Michigan: Settlement with 'New Chrysler' ensures solvency of state comp fund
The agreement with the new, yet-to-be-named entity commonly referred to as "New Chrysler," narrowly averted a court fight over the company's workers' comp obligations.
In early May, Michigan Attorney General Mike Cox filed an objection in Chrysler's bankruptcy proceeding to sell the company's assets to Fiat, an Italian automaker. Cox said that Chrysler should not be allowed to abandon its obligation to the state's workers' compensation funds as a result of the bankruptcy. The car giant pays an estimated $25 million annually in workers' comp benefits to its injured employees.
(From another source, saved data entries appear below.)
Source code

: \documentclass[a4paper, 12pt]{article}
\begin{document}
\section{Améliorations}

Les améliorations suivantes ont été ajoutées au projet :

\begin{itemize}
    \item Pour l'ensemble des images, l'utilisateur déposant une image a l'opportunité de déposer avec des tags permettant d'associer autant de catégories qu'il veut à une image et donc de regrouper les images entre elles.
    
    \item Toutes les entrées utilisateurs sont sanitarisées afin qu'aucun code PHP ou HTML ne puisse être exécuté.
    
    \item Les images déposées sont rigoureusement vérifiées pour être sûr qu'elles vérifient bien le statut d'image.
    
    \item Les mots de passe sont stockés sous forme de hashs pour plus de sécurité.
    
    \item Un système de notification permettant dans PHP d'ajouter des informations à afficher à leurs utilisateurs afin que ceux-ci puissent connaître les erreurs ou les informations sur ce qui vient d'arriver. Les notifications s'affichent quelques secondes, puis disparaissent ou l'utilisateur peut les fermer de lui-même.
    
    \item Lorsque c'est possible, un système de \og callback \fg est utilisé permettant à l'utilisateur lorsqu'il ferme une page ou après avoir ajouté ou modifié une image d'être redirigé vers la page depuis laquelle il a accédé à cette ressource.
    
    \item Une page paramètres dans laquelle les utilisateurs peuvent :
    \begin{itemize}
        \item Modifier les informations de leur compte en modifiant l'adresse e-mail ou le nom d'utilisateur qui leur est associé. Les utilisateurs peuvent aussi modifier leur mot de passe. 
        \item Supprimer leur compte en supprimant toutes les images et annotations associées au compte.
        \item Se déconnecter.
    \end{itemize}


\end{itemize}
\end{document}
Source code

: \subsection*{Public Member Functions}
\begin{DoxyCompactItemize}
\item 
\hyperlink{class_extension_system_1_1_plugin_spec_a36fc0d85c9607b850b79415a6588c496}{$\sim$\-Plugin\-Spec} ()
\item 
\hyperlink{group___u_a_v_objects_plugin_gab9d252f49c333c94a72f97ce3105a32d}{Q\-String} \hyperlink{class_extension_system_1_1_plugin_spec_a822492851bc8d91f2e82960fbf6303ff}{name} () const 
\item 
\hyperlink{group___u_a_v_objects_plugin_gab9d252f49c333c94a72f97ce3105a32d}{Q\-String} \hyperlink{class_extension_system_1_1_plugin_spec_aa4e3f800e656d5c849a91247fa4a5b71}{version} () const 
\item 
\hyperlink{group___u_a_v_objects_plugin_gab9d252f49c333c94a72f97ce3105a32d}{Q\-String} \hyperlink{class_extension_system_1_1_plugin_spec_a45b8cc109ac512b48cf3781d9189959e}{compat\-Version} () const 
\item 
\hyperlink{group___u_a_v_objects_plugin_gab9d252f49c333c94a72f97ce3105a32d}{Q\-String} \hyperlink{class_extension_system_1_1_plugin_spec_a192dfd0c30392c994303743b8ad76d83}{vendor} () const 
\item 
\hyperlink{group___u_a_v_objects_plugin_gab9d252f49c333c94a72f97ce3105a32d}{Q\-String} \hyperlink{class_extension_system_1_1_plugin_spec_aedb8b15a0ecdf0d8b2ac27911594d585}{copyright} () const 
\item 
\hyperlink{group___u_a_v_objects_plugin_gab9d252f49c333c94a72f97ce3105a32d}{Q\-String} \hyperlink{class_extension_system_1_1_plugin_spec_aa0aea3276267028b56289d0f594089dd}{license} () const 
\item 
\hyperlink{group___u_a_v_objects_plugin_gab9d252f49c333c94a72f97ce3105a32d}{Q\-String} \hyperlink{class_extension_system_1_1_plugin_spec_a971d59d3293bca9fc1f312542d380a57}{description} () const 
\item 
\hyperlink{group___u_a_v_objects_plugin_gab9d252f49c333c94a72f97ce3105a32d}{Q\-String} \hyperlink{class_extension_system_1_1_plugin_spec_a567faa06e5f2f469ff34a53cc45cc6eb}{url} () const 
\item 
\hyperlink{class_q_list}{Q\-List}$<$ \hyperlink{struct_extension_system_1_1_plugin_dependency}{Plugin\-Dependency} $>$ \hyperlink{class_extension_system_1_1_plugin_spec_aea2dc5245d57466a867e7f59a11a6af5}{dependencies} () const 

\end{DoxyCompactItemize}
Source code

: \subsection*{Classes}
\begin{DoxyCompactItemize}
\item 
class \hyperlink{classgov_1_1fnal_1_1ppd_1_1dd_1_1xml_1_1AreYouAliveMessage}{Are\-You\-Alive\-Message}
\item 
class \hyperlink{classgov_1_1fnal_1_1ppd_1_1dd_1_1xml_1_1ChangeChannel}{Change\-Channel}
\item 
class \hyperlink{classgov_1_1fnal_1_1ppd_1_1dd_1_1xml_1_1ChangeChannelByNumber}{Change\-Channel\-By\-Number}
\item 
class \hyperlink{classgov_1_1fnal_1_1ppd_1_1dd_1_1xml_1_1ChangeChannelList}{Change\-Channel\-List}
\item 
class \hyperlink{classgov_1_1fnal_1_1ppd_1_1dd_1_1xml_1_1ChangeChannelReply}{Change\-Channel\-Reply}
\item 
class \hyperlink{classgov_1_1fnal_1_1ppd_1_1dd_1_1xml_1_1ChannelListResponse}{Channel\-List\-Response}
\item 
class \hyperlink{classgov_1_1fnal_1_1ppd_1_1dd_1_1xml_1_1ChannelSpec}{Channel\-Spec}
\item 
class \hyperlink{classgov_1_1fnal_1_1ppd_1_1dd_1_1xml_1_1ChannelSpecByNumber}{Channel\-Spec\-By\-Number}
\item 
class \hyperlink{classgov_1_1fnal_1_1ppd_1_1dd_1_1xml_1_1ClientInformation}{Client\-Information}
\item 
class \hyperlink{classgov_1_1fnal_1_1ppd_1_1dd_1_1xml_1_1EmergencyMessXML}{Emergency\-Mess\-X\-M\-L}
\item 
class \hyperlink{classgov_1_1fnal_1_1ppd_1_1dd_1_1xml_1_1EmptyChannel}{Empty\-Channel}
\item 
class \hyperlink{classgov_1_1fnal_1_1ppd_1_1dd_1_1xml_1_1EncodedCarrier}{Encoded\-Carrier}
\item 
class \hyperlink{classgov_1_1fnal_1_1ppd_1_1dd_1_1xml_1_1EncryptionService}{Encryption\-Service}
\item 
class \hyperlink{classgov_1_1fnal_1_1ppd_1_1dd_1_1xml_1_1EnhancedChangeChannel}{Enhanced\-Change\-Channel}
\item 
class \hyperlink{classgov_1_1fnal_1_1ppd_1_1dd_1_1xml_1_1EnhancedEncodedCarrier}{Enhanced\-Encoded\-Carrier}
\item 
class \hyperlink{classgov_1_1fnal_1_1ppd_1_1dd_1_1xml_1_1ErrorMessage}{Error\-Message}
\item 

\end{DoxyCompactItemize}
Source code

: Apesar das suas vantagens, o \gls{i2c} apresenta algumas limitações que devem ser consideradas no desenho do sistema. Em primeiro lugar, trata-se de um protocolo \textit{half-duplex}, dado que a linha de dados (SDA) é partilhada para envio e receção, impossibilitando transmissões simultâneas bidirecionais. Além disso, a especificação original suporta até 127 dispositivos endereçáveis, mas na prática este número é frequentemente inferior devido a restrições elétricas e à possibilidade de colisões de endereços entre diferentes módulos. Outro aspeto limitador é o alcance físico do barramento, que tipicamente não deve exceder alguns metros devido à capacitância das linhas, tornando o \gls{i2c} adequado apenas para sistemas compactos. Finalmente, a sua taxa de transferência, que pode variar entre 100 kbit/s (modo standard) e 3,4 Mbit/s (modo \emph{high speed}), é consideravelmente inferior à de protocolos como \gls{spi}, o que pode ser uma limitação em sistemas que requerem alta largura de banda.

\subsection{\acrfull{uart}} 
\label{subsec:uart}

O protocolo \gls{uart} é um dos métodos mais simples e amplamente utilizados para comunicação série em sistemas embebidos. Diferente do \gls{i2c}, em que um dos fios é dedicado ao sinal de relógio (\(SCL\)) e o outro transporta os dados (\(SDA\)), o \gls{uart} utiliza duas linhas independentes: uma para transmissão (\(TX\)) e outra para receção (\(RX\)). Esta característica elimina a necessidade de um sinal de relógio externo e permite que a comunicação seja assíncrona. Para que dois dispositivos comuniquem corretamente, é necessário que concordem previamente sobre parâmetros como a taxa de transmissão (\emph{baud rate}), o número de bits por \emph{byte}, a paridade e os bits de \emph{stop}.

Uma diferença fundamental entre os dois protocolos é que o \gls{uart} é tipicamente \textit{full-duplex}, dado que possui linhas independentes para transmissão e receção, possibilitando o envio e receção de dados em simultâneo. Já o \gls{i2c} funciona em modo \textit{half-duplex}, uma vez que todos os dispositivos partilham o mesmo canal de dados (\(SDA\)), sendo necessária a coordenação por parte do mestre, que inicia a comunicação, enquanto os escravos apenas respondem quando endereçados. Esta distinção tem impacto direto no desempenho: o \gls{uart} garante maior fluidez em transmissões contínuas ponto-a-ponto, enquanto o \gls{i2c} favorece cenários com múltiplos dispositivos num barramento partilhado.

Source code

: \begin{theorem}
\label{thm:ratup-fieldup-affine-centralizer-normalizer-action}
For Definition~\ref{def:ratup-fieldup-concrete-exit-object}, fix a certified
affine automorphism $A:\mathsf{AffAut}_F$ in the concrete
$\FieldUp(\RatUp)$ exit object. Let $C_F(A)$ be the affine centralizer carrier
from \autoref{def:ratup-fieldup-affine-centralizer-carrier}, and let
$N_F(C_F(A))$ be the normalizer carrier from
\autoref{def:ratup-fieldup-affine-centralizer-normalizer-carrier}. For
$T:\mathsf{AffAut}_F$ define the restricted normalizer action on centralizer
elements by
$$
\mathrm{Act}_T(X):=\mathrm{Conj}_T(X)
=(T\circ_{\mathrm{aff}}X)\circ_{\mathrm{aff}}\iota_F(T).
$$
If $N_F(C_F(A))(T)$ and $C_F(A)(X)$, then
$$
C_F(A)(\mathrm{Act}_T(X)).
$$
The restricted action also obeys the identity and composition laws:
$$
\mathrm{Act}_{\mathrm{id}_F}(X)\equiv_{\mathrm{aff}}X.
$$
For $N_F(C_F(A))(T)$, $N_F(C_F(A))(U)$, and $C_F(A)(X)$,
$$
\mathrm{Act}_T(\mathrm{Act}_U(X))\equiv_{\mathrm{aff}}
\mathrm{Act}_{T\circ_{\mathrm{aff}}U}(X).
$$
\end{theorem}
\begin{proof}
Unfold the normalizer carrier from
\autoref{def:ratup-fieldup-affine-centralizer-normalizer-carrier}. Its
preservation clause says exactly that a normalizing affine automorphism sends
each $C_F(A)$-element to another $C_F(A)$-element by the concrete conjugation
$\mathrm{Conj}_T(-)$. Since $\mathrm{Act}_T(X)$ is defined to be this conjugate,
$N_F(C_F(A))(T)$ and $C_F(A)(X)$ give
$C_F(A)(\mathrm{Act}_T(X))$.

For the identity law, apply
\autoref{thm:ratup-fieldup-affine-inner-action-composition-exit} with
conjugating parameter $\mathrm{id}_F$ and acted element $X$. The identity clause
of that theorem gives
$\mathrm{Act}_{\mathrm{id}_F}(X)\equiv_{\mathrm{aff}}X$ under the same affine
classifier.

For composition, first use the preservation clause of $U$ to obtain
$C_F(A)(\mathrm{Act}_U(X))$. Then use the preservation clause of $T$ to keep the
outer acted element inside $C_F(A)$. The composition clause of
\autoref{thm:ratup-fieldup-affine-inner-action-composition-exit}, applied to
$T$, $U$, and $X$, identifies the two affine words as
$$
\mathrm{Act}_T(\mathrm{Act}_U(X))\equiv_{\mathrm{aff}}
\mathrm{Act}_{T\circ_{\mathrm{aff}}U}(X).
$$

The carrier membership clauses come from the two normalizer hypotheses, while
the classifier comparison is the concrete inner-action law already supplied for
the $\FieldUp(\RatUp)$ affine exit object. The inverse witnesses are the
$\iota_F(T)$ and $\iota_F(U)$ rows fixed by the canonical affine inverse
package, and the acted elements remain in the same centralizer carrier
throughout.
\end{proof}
State officials defended their opposition to the sale by arguing that Michigan's guarantee fund for self-insured companies would become insolvent if Fiat didn't assume the company's workers' comp liabilities. Fiat agreed and the state dropped its objections to the sale. The effect of "New Chrysler" assuming these obligations is estimated to be worth nearly $174 million.
Cox and Jack A. Nolish, director of the state's Workers' Compensation Agency, said the settlement will protect the benefits due to Chrysler's injured workers and help ensure the continued viability of Michigan's workers' comp funds.
"Today's settlement will secure the workers' compensation funds which assist all workers across Michigan," Cox said. "Chrysler and ?New Chrysler' are to be commended for their willingness to resolve this issue, protect workers who are injured, and help ensure the financial viability of the fund."
The settlement was reached following lengthy negotiations with Chrysler and "New Chrysler" attorneys. The agreement will become effective when the bankruptcy court approves the sale of Chrysler's assets to "New Chrysler."